(Supplied information Opens)

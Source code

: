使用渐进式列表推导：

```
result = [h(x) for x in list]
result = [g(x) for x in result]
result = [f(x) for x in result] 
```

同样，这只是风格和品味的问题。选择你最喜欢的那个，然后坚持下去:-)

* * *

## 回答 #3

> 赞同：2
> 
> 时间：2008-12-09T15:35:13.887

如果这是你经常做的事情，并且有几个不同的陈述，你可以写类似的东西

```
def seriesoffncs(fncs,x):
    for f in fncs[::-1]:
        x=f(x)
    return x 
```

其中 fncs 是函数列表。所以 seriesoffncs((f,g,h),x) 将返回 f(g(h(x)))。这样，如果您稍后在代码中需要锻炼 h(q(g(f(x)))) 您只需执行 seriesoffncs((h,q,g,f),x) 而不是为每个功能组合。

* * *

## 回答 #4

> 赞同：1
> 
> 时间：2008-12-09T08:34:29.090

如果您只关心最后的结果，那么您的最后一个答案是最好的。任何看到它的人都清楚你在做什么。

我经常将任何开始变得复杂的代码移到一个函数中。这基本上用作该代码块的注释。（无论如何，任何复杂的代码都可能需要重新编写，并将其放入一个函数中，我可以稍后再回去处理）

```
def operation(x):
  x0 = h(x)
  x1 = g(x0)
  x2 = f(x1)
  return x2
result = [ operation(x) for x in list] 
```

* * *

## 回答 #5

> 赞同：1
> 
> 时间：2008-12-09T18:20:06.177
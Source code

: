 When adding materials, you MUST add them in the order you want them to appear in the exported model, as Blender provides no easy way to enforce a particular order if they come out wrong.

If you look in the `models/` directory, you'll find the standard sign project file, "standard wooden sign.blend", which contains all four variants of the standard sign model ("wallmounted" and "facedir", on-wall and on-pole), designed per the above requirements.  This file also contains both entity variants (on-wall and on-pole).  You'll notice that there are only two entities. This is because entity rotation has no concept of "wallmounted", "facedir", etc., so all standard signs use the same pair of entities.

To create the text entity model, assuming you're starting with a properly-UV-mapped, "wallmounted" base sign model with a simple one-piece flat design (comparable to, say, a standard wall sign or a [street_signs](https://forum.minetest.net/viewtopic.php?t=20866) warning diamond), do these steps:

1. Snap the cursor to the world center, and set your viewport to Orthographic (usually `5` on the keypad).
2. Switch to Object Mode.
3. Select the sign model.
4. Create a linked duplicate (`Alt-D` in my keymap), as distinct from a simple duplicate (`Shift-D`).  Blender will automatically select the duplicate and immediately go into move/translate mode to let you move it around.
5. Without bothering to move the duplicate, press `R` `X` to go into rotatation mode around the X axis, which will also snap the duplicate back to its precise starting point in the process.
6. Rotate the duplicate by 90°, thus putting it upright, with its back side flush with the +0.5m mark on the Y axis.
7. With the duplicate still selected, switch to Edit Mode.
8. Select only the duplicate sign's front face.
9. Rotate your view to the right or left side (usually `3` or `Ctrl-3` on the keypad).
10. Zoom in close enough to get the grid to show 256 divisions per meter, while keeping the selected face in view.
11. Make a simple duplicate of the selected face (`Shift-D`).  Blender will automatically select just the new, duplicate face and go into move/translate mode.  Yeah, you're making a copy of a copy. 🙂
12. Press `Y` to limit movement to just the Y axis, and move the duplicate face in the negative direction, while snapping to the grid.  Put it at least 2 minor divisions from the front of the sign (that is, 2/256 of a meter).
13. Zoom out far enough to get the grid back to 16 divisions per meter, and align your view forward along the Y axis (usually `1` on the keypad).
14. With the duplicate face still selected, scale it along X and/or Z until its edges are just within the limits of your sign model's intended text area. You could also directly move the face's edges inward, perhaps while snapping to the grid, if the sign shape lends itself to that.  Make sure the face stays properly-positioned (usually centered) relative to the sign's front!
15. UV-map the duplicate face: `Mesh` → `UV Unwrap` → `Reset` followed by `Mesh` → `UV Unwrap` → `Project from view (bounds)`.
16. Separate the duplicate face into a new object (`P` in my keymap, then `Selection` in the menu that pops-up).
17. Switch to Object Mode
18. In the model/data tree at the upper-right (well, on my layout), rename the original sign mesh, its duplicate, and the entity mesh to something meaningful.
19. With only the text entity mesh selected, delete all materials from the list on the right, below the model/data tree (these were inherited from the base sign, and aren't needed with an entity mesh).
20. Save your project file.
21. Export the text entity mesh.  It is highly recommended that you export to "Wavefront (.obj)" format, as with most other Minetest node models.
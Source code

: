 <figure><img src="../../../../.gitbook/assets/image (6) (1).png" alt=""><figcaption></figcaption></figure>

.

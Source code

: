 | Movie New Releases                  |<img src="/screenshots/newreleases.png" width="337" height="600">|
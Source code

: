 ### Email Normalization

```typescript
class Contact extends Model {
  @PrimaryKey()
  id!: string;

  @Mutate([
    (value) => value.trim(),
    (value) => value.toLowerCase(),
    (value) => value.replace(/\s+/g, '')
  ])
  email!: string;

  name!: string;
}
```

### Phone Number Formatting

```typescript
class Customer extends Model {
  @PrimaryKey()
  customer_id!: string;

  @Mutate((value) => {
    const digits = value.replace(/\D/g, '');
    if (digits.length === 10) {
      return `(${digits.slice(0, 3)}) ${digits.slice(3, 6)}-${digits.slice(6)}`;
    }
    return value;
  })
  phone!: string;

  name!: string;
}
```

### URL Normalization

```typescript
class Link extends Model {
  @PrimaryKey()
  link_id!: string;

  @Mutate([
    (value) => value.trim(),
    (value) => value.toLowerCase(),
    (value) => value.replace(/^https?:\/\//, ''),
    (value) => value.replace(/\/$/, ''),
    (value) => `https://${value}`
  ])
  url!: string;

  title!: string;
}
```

(Supplied information Closes)

Set down the material above in full, keeping each line exactly as it is.

Source code

:使用渐进式列表推导：

```
result = [h(x) for x in list]
result = [g(x) for x in result]
result = [f(x) for x in result] 
```

同样，这只是风格和品味的问题。选择你最喜欢的那个，然后坚持下去:-)

* * *

## 回答 #3

> 赞同：2
> 
> 时间：2008-12-09T15:35:13.887

如果这是你经常做的事情，并且有几个不同的陈述，你可以写类似的东西

```
def seriesoffncs(fncs,x):
    for f in fncs[::-1]:
        x=f(x)
    return x 
```

其中 fncs 是函数列表。所以 seriesoffncs((f,g,h),x) 将返回 f(g(h(x)))。这样，如果您稍后在代码中需要锻炼 h(q(g(f(x)))) 您只需执行 seriesoffncs((h,q,g,f),x) 而不是为每个功能组合。

* * *

## 回答 #4

> 赞同：1
> 
> 时间：2008-12-09T08:34:29.090

如果您只关心最后的结果，那么您的最后一个答案是最好的。任何看到它的人都清楚你在做什么。

我经常将任何开始变得复杂的代码移到一个函数中。这基本上用作该代码块的注释。（无论如何，任何复杂的代码都可能需要重新编写，并将其放入一个函数中，我可以稍后再回去处理）

```
def operation(x):
  x0 = h(x)
  x1 = g(x0)
  x2 = f(x1)
  return x2
result = [ operation(x) for x in list] 
```

* * *

## 回答 #5

> 赞同：1
> 
> 时间：2008-12-09T18:20:06.177
Source code

: When adding materials, you MUST add them in the order you want them to appear in the exported model, as Blender provides no easy way to enforce a particular order if they come out wrong.

If you look in the `models/` directory, you'll find the standard sign project file, "standard wooden sign.blend", which contains all four variants of the standard sign model ("wallmounted" and "facedir", on-wall and on-pole), designed per the above requirements.  This file also contains both entity variants (on-wall and on-pole).  You'll notice that there are only two entities. This is because entity rotation has no concept of "wallmounted", "facedir", etc., so all standard signs use the same pair of entities.

To create the text entity model, assuming you're starting with a properly-UV-mapped, "wallmounted" base sign model with a simple one-piece flat design (comparable to, say, a standard wall sign or a [street_signs](https://forum.minetest.net/viewtopic.php?t=20866) warning diamond), do these steps:

1. Snap the cursor to the world center, and set your viewport to Orthographic (usually `5` on the keypad).
2. Switch to Object Mode.
3. Select the sign model.
4. Create a linked duplicate (`Alt-D` in my keymap), as distinct from a simple duplicate (`Shift-D`).  Blender will automatically select the duplicate and immediately go into move/translate mode to let you move it around.
5. Without bothering to move the duplicate, press `R` `X` to go into rotatation mode around the X axis, which will also snap the duplicate back to its precise starting point in the process.
6. Rotate the duplicate by 90°, thus putting it upright, with its back side flush with the +0.5m mark on the Y axis.
7. With the duplicate still selected, switch to Edit Mode.
8. Select only the duplicate sign's front face.
9. Rotate your view to the right or left side (usually `3` or `Ctrl-3` on the keypad).
10. Zoom in close enough to get the grid to show 256 divisions per meter, while keeping the selected face in view.
11. Make a simple duplicate of the selected face (`Shift-D`).  Blender will automatically select just the new, duplicate face and go into move/translate mode.  Yeah, you're making a copy of a copy. 🙂
12. Press `Y` to limit movement to just the Y axis, and move the duplicate face in the negative direction, while snapping to the grid.  Put it at least 2 minor divisions from the front of the sign (that is, 2/256 of a meter).
13. Zoom out far enough to get the grid back to 16 divisions per meter, and align your view forward along the Y axis (usually `1` on the keypad).
14. With the duplicate face still selected, scale it along X and/or Z until its edges are just within the limits of your sign model's intended text area. You could also directly move the face's edges inward, perhaps while snapping to the grid, if the sign shape lends itself to that.  Make sure the face stays properly-positioned (usually centered) relative to the sign's front!
15. UV-map the duplicate face: `Mesh` → `UV Unwrap` → `Reset` followed by `Mesh` → `UV Unwrap` → `Project from view (bounds)`.
16. Separate the duplicate face into a new object (`P` in my keymap, then `Selection` in the menu that pops-up).
17. Switch to Object Mode
18. In the model/data tree at the upper-right (well, on my layout), rename the original sign mesh, its duplicate, and the entity mesh to something meaningful.
19. With only the text entity mesh selected, delete all materials from the list on the right, below the model/data tree (these were inherited from the base sign, and aren't needed with an entity mesh).
20. Save your project file.
21. Export the text entity mesh.  It is highly recommended that you export to "Wavefront (.obj)" format, as with most other Minetest node models.
Source code

: <figure><img src="../../../../.gitbook/assets/image (6) (1).png" alt=""><figcaption></figcaption></figure>

.

Source code

: | Movie New Releases                  |<img src="/screenshots/newreleases.png" width="337" height="600">|
Source code

: ### Email Normalization

```typescript
class Contact extends Model {
  @PrimaryKey()
  id!: string;

  @Mutate([
    (value) => value.trim(),
    (value) => value.toLowerCase(),
    (value) => value.replace(/\s+/g, '')
  ])
  email!: string;

  name!: string;
}
```

### Phone Number Formatting

```typescript
class Customer extends Model {
  @PrimaryKey()
  customer_id!: string;

  @Mutate((value) => {
    const digits = value.replace(/\D/g, '');
    if (digits.length === 10) {
      return `(${digits.slice(0, 3)}) ${digits.slice(3, 6)}-${digits.slice(6)}`;
    }
    return value;
  })
  phone!: string;

  name!: string;
}
```

### URL Normalization

```typescript
class Link extends Model {
  @PrimaryKey()
  link_id!: string;

  @Mutate([
    (value) => value.trim(),
    (value) => value.toLowerCase(),
    (value) => value.replace(/^https?:\/\//, ''),
    (value) => value.replace(/\/$/, ''),
    (value) => `https://${value}`
  ])
  url!: string;

  title!: string;
}
```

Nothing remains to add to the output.